Le problème de ces centaines de «revenants» aguerris, qui se conjugue à celui causé par les «partants frustrés», n'ayant pu rejoindre Daech. Pour Alexandre Del Valle, le nombre de 20.000 fichés pour radicalisation au FSPRT est appelé à augmenter, qui plus est après ces nombreux retours de Syrie et d'Irak. Des individus qui vont forcément en radicaliser d'autres une fois rentrés.
«C'est assez étonnant que nos démocraties veulent accueillir ce genre de personnes, qui vont pour la plupart ne pas être emprisonnées, qui vont voir des psychologues et comme vous le savez ils ont été formés au mensonge: il y a toute une stratégie du mensonge, de la ruse de guerre, dans la propagande islamiste- et pas uniquement Daech- qui permet de jurer même sur le Coran des choses fausses pour tromper l'ennemi, le mécréant.»
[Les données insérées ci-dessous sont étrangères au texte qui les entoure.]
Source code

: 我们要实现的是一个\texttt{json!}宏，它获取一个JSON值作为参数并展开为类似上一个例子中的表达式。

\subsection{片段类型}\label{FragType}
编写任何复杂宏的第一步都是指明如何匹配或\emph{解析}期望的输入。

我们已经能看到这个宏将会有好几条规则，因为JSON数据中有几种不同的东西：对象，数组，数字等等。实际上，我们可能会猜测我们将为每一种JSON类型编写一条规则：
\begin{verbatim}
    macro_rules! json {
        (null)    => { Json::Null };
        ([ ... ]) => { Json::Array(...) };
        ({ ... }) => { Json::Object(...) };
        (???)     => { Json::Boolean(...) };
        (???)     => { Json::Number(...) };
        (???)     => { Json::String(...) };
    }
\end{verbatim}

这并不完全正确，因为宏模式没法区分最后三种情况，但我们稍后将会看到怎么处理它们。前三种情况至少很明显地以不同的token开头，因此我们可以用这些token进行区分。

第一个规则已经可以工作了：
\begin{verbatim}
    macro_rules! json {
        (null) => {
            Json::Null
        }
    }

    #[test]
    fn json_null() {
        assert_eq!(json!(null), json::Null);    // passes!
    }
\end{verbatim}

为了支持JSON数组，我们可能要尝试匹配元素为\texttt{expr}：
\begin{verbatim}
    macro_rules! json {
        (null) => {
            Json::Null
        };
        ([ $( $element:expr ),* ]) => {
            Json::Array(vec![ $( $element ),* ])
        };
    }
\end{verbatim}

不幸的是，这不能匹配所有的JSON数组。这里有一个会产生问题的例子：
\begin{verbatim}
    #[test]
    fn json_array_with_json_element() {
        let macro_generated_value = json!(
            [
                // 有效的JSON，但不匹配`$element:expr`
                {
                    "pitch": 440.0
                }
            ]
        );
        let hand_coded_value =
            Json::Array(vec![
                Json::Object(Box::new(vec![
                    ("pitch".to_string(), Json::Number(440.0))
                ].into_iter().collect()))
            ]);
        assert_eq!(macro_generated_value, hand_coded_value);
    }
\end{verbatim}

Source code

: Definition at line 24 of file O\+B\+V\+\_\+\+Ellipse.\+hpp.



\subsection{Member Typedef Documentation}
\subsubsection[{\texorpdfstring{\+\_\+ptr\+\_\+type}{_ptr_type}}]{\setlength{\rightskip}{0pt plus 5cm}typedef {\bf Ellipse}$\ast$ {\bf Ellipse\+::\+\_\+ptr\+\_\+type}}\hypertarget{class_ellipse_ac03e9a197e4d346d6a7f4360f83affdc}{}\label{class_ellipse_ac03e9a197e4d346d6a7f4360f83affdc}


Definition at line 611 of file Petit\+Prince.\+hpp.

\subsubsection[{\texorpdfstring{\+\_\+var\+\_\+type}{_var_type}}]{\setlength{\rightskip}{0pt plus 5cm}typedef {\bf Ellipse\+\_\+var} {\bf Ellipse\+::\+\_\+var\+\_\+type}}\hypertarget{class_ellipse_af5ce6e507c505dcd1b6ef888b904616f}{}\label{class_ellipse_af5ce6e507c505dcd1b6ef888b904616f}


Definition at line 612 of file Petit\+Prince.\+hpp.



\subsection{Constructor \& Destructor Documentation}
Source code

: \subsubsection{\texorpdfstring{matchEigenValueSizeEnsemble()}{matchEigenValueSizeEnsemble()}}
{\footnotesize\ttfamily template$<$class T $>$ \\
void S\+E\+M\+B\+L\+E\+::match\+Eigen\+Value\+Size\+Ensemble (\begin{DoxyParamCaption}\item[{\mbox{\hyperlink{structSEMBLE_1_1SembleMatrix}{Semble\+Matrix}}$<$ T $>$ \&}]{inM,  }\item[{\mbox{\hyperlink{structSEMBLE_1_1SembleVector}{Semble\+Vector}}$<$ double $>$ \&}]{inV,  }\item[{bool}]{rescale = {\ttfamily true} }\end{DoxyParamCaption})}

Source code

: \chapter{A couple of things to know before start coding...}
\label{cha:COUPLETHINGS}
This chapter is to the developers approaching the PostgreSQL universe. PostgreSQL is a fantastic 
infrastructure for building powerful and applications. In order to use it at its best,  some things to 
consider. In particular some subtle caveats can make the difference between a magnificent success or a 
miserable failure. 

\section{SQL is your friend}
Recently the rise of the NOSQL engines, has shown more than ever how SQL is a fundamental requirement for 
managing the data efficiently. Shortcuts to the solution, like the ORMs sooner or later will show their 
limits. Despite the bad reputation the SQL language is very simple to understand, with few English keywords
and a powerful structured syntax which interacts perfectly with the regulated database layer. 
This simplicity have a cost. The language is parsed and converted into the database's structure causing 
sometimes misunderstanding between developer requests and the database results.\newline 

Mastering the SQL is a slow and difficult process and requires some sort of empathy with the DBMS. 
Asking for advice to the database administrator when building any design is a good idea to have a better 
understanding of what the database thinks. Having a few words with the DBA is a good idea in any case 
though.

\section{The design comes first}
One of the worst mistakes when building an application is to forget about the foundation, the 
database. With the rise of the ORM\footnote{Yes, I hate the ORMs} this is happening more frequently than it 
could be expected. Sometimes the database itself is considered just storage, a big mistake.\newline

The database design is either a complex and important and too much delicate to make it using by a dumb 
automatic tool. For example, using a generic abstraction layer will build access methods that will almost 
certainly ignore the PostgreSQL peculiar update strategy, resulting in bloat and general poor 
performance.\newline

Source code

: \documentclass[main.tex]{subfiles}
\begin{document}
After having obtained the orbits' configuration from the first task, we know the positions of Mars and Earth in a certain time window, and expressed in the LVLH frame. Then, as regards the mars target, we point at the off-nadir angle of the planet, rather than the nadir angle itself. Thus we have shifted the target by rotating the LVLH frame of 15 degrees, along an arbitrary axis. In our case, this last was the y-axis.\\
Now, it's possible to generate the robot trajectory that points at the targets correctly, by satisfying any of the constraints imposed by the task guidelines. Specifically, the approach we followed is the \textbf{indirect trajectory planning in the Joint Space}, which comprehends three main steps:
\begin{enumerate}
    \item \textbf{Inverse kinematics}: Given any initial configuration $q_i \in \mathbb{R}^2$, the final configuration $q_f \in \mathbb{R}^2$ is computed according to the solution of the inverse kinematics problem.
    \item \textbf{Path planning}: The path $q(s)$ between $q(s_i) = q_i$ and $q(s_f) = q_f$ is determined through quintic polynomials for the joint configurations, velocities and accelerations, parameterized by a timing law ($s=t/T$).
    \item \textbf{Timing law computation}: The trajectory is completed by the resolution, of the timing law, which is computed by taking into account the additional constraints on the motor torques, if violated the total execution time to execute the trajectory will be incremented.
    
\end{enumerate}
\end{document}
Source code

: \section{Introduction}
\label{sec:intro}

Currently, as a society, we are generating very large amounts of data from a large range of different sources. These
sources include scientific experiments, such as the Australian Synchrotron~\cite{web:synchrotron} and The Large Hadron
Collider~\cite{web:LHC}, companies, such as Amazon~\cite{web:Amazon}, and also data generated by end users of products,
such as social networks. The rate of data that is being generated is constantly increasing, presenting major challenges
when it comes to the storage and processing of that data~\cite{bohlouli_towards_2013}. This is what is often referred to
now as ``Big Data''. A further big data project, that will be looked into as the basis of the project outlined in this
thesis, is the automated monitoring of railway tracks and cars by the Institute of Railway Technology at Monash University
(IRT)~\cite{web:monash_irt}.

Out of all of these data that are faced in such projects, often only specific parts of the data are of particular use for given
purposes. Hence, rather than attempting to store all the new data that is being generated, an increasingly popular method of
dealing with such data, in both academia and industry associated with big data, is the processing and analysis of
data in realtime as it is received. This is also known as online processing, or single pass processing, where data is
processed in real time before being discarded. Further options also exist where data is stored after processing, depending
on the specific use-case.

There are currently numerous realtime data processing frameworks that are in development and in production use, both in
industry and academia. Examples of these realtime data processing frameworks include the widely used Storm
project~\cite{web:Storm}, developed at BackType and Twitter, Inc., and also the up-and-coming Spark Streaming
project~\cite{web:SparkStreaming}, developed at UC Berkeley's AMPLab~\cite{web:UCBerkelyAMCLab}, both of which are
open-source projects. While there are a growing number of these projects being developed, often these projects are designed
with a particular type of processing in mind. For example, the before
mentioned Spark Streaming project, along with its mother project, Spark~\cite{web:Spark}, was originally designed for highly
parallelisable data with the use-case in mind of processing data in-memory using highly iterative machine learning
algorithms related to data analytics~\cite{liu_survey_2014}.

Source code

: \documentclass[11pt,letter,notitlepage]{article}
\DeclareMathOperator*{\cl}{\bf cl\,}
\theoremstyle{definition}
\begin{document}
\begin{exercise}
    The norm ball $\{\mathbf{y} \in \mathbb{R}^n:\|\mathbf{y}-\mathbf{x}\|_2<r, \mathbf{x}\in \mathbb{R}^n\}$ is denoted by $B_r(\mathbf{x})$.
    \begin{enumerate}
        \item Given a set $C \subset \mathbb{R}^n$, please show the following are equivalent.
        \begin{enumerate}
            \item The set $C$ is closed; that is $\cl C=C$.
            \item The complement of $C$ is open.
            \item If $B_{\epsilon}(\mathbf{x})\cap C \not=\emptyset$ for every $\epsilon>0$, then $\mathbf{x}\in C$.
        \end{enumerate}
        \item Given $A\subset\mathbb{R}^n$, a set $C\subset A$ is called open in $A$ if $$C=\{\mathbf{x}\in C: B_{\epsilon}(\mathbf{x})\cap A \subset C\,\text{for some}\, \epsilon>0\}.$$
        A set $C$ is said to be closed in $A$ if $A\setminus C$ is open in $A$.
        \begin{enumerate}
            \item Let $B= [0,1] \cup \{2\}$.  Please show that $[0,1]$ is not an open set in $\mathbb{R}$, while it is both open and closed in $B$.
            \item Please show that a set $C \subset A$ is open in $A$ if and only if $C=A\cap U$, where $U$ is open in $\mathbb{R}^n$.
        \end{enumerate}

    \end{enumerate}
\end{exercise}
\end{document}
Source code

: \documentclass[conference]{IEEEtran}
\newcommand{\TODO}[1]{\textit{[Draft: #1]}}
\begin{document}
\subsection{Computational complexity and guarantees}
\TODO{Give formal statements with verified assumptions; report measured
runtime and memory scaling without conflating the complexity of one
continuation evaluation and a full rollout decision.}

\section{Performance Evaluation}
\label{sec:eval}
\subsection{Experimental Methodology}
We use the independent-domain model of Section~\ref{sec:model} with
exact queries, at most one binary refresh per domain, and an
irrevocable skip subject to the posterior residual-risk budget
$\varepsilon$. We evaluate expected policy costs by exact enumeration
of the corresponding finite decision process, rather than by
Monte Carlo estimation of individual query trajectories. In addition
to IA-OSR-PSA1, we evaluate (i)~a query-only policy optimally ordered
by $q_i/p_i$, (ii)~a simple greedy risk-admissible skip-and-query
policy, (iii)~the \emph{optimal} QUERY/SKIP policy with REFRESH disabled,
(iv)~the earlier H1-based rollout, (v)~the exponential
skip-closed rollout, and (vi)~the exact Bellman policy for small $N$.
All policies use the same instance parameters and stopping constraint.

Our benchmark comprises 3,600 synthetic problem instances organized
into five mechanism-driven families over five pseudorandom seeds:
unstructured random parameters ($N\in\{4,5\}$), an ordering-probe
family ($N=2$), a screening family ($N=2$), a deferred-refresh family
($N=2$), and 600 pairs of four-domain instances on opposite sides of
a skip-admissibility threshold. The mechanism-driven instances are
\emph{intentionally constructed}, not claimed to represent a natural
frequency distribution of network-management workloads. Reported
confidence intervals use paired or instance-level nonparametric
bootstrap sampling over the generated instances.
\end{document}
Une situation qui concerne tant les terroristes condamnés que les radicalisés interpellés avant leur passage à l'acte ou les djihadistes rentrés- ou qui rentreront- de Syrie. Des individus en moyenne condamnés à 6 ans de prison. Si le phénomène inquiète à juste titre, rien ne semble être envisagé afin d'y remédier, l'État de droit devant prévaloir coûte que coûte.